As president, GOP longshot contender Alan Keyes says he would be guided by a principle embraced by the most extreme elements of the American Jewish and Israeli society: That Jordan is a Palestinian state, making an entity on the West Bank superfluous.
“Jordan is Palestine,” Keyes told The Jewish Week Tuesday. “The king accepted that when he took responsibility for the Palestinians.” The Palestinian Authority, he said, is “a stateless actor that does not have the wherewithal to make peace.”
In a wide-ranging interview initiated by Keyes’ New York coordinator, Niger Innis, the blunt-talking Keyes shattered numerous icons in American politics while insisting that the United States was on the verge of a “return to the dark ages of human oppression” because of an abandonment of what he considers moral values.

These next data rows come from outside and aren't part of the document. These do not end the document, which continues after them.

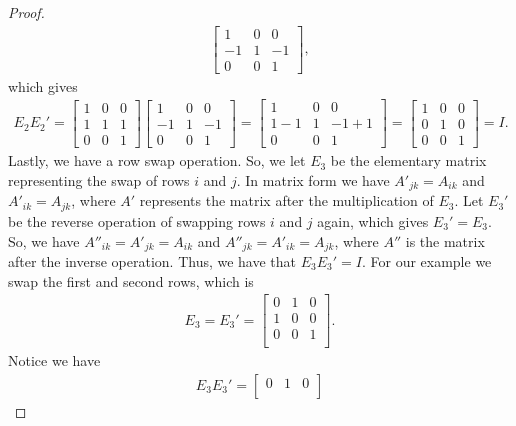 \documentclass{article}
\begin{document}
\begin{flushleft}
\begin{proof}
\begin{align*}
\begin{bmatrix}
					1 & 0 & 0 \\
					-1 & 1 & -1 \\
					0 & 0 & 1
				\end{bmatrix},
			\end{align*}
			which gives
			\begin{align*}
				E_2 E_2' = \begin{bmatrix}
					1 & 0 & 0 \\
					1 & 1 & 1 \\
					0 & 0 & 1
				\end{bmatrix}
				\begin{bmatrix}
					1 & 0 & 0 \\
					-1 & 1 & -1 \\
					0 & 0 & 1
				\end{bmatrix}
				= \begin{bmatrix}
					1 & 0 & 0 \\
					1 - 1 & 1 & -1 + 1 \\
					0 & 0 & 1
				\end{bmatrix}
				= \begin{bmatrix}
					1 & 0 & 0 \\
					0 & 1 & 0 \\
					0 & 0 & 1
				\end{bmatrix}
				= I.
			\end{align*}
			Lastly, we have a row swap operation. So, we let $E_3$ be the elementary matrix representing the swap of rows $i$ and $j$. In matrix form we have $A'_{jk} = A_{ik}$ and $A'_{ik} = A_{jk}$, where $A'$ represents the matrix after the multiplication of $E_3$. Let $E_3'$ be the reverse operation of swapping rows $i$ and $j$ again, which gives $E_3' = E_3$. So, we have $A''_{ik} = A'_{jk} = A_{ik}$ and $A''_{jk} = A'_{ik} = A_{jk}$, where $A''$ is the matrix after the inverse operation. Thus, we have that $E_3 E_3' = I$. For our example we swap the first and second rows, which is
			\begin{align*}
				E_3 = E_3' = \begin{bmatrix}
					0 & 1 & 0 \\
					1 & 0 & 0 \\
					0 & 0 & 1 \\
				\end{bmatrix}.
			\end{align*}
			Notice we have
			\begin{align*}
				E_3 E_3' = \begin{bmatrix}
					0 & 1 & 0 \\

\end{bmatrix}
\end{align*}
\end{proof}
\end{flushleft}
\end{document}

“I’m about the re-establishment of the values that make freedom possible,” said Keyes, a former deputy ambassador to the United Nations and State Department official under Ronald Reagan and conservative talk-show host. “America can only survive in the presence of moral ideas.”
Despite his hawkish support of Israel, Keyes expressed no sympathy for Jonathan Pollard, who was convicted of giving U.S. secrets to the Jewish state. “There is no reason to make a distinction” that Pollard spied for an ally, said Keyes. “If you get caught with your hands in the cookie jar, don’t expect any Keyes administration to feel sorry for you.”
In perhaps his most radical view, Keyes disputed the notion that the Constitution requires the separation of church and state. “The government itself can’t take a religious view, but it can give free choice to people and support them after they make that choice,” says Keyes, who supports school vouchers, charitable choice and other similar programs. Keyes said he would set up committees to “certify” organizations to receive government funding, but would exclude “entities that do not respect the moral principles that make life and freedom possible,” such as the Nation of Islam and Planned Parenthood.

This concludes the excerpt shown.